*Republished from the February 2017 issue of The Kayseean
By Alexander Brumlik
College opens many doors and offers countless opportunities but brings with it many responsibilities; at the forefront, being accountable for your money. For many students, this is both a newfound freedom and a newfound risk.
Let’s talk about two smart and easy things you can do to help yourself.
1. Make a Budget and Stick to it.
I recommend downloading an app like Mint, an Intuit product, from the guys who bring you TurboTax.
The app is free, and it advertises itself as a money manager. It will help you create a budget, help you track expenses, make nice little graphs so you can easily see where you are spending your money, allow you to track and pay your bills (such as utilities or a Verizon bill) by linking your checking account, and lastly, enable you to keep an eye on your credit score. I think this is a great feature. I know when I started tracking my credit score, I became better informed and took steps to improve my credit score. When I was your age, my credit score was lousy. No one explained to me the importance of a good credit score and why I should value my credit score as a young person. Now, my credit score is excellent.
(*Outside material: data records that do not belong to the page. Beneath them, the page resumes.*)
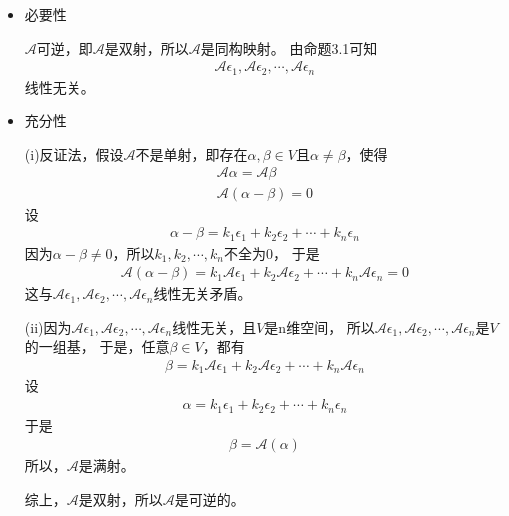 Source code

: \documentclass{article}
\begin{document}
\begin{itemize}
  \item 必要性

        $\mathscr{A}$可逆，即$\mathscr{A}$是双射，所以$\mathscr{A}$是同构映射。
        由命题3.1可知
        \begin{align*}
          \mathscr{A}\epsilon_1, \mathscr{A}\epsilon_2, \cdots, \mathscr{A}\epsilon_n
        \end{align*}
        线性无关。

  \item 充分性

        (i)反证法，假设$\mathscr{A}$不是单射，即存在$\alpha, \beta \in V$且$\alpha \neq \beta$，使得
        \begin{align*}
          \mathscr{A} \alpha = \mathscr{A} \beta \\
          \mathscr{A}(\alpha - \beta) = 0
        \end{align*}
        设
        \begin{align*}
          \alpha - \beta = k_1 \epsilon_1 + k_2 \epsilon_2 + \cdots + k_n \epsilon_n
        \end{align*}
        因为$\alpha - \beta \neq 0$，所以$k_1, k_2, \cdots, k_n$不全为0，
        于是
        \begin{align*}
          \mathscr{A}(\alpha - \beta) = k_1 \mathscr{A}\epsilon_1 + k_2 \mathscr{A}\epsilon_2 + \cdots + k_n \mathscr{A}\epsilon_n = 0
        \end{align*}
        这与$\mathscr{A}\epsilon_1, \mathscr{A}\epsilon_2, \cdots, \mathscr{A}\epsilon_n$线性无关矛盾。

        (ii)因为$\mathscr{A}\epsilon_1, \mathscr{A}\epsilon_2, \cdots, \mathscr{A}\epsilon_n$线性无关，且$V$是n维空间，
        所以$\mathscr{A}\epsilon_1, \mathscr{A}\epsilon_2, \cdots, \mathscr{A}\epsilon_n$是$V$的一组基，
        于是，任意$\beta \in V$，都有
        \begin{align*}
          \beta = k_1 \mathscr{A}\epsilon_1 + k_2 \mathscr{A}\epsilon_2 + \cdots + k_n \mathscr{A}\epsilon_n
        \end{align*}
        设
        \begin{align*}
          \alpha = k_1 \epsilon_1 + k_2 \epsilon_2 + \cdots + k_n \epsilon_n
        \end{align*}
        于是
        \begin{align*}
          \beta = \mathscr{A}(\alpha)
        \end{align*}
        所以，$\mathscr{A}$是满射。

        综上，$\mathscr{A}$是双射，所以$\mathscr{A}$是可逆的。

\end{itemize}
\end{document}

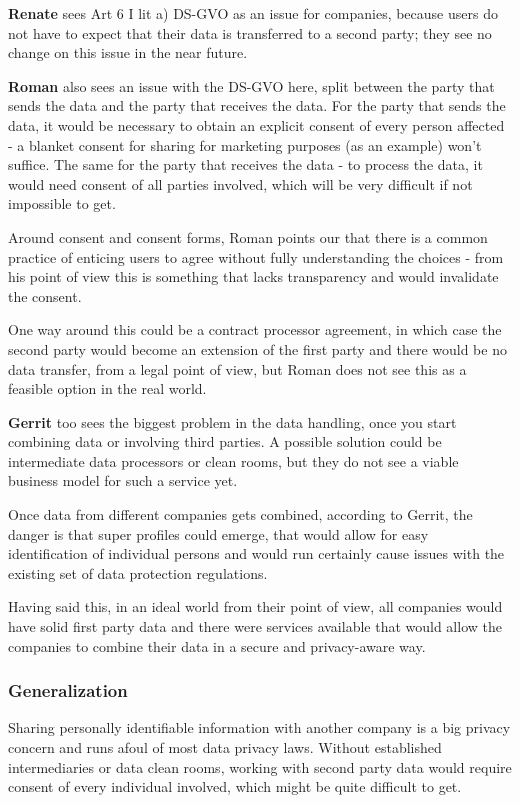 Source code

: \textbf{Renate} sees Art 6 I lit a) DS-GVO as an issue for companies, because users do not have to expect that their data is transferred to a second party; they see no change on this issue in the near future.

\textbf{Roman} also sees an issue with the DS-GVO here, split between the party that sends the data and the party that receives the data. For the party that sends the data, it would be necessary to obtain an explicit consent of every person affected - a blanket consent for sharing for marketing purposes (as an example) won't suffice. The same for the party that receives the data - to process the data, it would need consent of all parties involved, which will be very difficult if not impossible to get.

Around consent and consent forms, Roman points our that there is a common practice of enticing users to agree without fully understanding the choices - from his point of view this is something that lacks transparency and would invalidate the consent.

One way around this could be a contract processor agreement, in which case the second party would become an extension of the first party and there would be no data transfer, from a legal point of view, but Roman does not see this as a feasible option in the real world.

\textbf{Gerrit} too sees the biggest problem in the data handling, once you start combining data or involving third parties. A possible solution could be intermediate data processors or clean rooms, but they do not see a viable business model for such a service yet.

Once data from different companies gets combined, according to Gerrit, the danger is that super profiles could emerge, that would allow for easy identification of individual persons and would run certainly cause issues with the existing set of data protection regulations.

Having said this, in an ideal world from their point of view, all companies would have solid first party data and there were services available that would allow the companies to combine their data in a secure and privacy-aware way. 

\subsubsection{Generalization}

Sharing personally identifiable information with another company is a big privacy concern and runs afoul of most data privacy laws. Without established intermediaries or data clean rooms, working with second party data would require consent of every individual involved, which might be quite difficult to get.

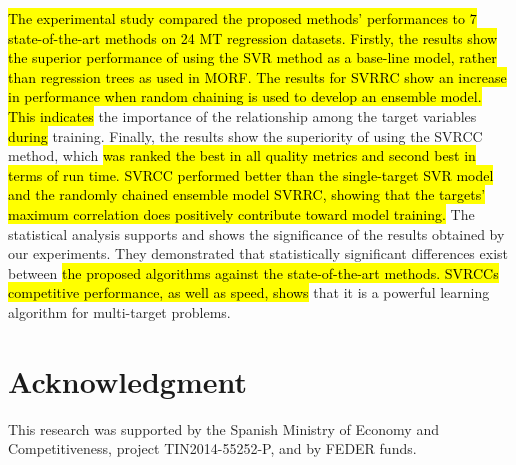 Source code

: \documentclass[preprint,12pt]{elsarticle}
\begin{document}
\hl{The experimental study compared the proposed methods' performances to $7$ state-of-the-art methods on 24 MT regression datasets. Firstly, the results show the superior performance of using the SVR method as a base-line model, rather than regression trees as used in MORF. The results for SVRRC show an increase in performance when random chaining is used to develop an ensemble model. This indicates} the importance of the relationship among the target variables \hl{during} training. Finally, the results show the superiority of using the SVRCC method, which \hl{was ranked the best in all quality metrics and second best in terms of run time. SVRCC performed better than the single-target SVR model and the randomly chained ensemble model SVRRC, showing that the targets' maximum correlation does positively contribute toward model training.} The statistical analysis supports and shows the significance of the results obtained by our experiments. They demonstrated that statistically significant differences exist between \hl{the proposed algorithms against the state-of-the-art methods. SVRCCs competitive performance, as well as speed, shows} that it is a powerful learning algorithm for multi-target problems. 

\section*{Acknowledgment}

This research was supported by the Spanish Ministry of Economy and Competitiveness, project TIN2014-55252-P, and by FEDER funds.



\end{document}
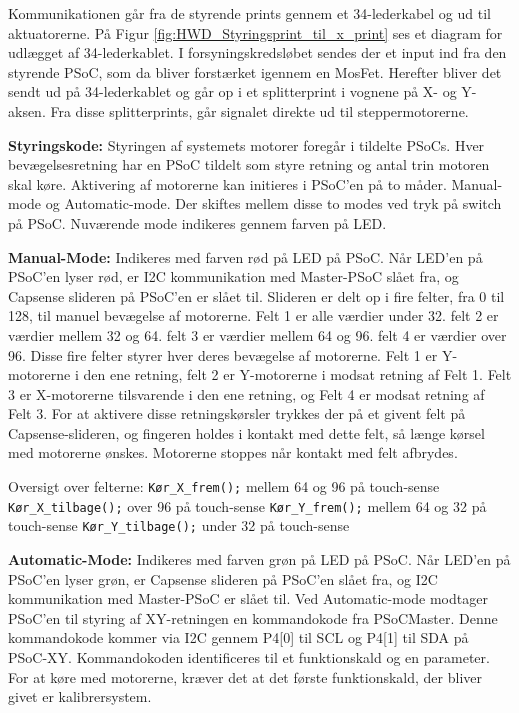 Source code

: Kommunikationen går fra de styrende prints gennem et 34-lederkabel og ud til aktuatorerne. På Figur \ref{fig:HWD_Styringsprint_til_x_print} ses et diagram for udlægget af 34-lederkablet. I forsyningskredsløbet sendes der et input ind fra den styrende PSoC, som da bliver forstærket igennem en MosFet. Herefter bliver det sendt ud på 34-lederkablet og går op i et splitterprint i vognene på X- og Y-aksen. Fra disse splitterprints, går signalet direkte ud til steppermotorerne. 


\textbf{Styringskode:}\newline 
Styringen af systemets motorer foregår i tildelte PSoCs. Hver bevægelsesretning har en PSoC tildelt som styre retning og antal trin motoren skal køre. Aktivering af motorerne kan initieres i PSoC'en på to måder. Manual-mode og Automatic-mode. Der skiftes mellem disse to modes ved tryk på switch på PSoC. Nuværende mode indikeres gennem farven på LED.

\textbf{Manual-Mode:} Indikeres med farven rød på LED på PSoC.\newline 
Når LED’en på PSoC’en lyser rød, er I2C kommunikation med Master-PSoC slået fra, og Capsense slideren på PSoC’en er slået til. 
Slideren er delt op i fire felter, fra 0 til 128, til manuel bevægelse af motorerne.  Felt 1 er alle værdier under 32. felt 2 er værdier mellem 32 og 64. felt 3 er værdier mellem 64 og 96. felt 4 er værdier over 96.
Disse fire felter styrer hver deres bevægelse af motorerne. Felt 1 er Y-motorerne i den ene retning, felt 2 er Y-motorerne i modsat retning af Felt 1. Felt 3 er X-motorerne tilsvarende i den ene retning, og Felt 4 er modsat retning af Felt 3. 
For at aktivere disse retningskørsler trykkes der på et givent felt på Capsense-slideren, og fingeren holdes i kontakt med dette felt, så længe kørsel med motorerne ønskes. Motorerne stoppes når kontakt med felt afbrydes.\newline 

Oversigt over felterne:\newline
\verb+Kør_X_frem();+       mellem 64 og 96 på touch-sense\newline
\verb+Kør_X_tilbage();+      over 96 på touch-sense\newline
\verb+Kør_Y_frem();+	   mellem 64 og 32 på touch-sense\newline
\verb+Kør_Y_tilbage();+	     under 32 på touch-sense\newline

\textbf{Automatic-Mode:} Indikeres med farven grøn på LED på PSoC.\newline 
Når LED’en på PSoC’en lyser grøn, er Capsense slideren på PSoC’en slået fra, og I2C kommunikation med Master-PSoC er slået til. 
Ved Automatic-mode modtager PSoC’en til styring af XY-retningen en kommandokode fra PSoCMaster. Denne kommandokode kommer via I2C gennem  P4[0] til SCL og P4[1] til SDA på PSoC-XY.
Kommandokoden identificeres til et funktionskald og en parameter. For at køre med motorerne, kræver det at det første funktionskald, der bliver givet er kalibrer\textunderscore{}system.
“A budget tells us what we can’t afford, but it doesn’t keep us from buying it.”
Having a good credit score matters. We all know that our credit score influences how much we pay in interest on car loans and credit cards. But did you also know that many apartment complexes base rent on it, and many employers use it as a way to determine how responsible you are? You would hate to miss out on a job opportunity because you were late on your phone bill one too many times.
2. Buy in Bulk and Pay off Your Credit Cards.
Purchasing goods in high volume is often cheaper – think Sam’s Club or Costco. “The money you save by investing in bulk will provide a better return on investment than any investment vehicle on the planet”[Mark Cuban said on NPR in 2013.] The general principles are that you often get a per-unit discount and save on transaction costs such as driving to the store. Also, by turning your cash into products, you avoid inflation.
Inflation is the general tendency of products to increase in price over time. Sorry, the Econ professor in me can’t avoid talking about inflation, which was 1.7% last year. That’s not high, but how much was your checking account paying? Wells Fargo, one of the largest banks in the world, offers a Premier Checking account that only pays 0.01%. That’s 0.0001! And they only start paying that interest on balances of over $500. So if you put $500 in their account, at the end of the year, you would have gained a whopping 5 cents. You’ve likely heard it before: “don’t just pay the minimum payment on your credit cards.” Unlike, checking accounts that pay you almost nothing on interest, the typical interest rate on a credit card is 20%. Even small charges can take a long time to pay off.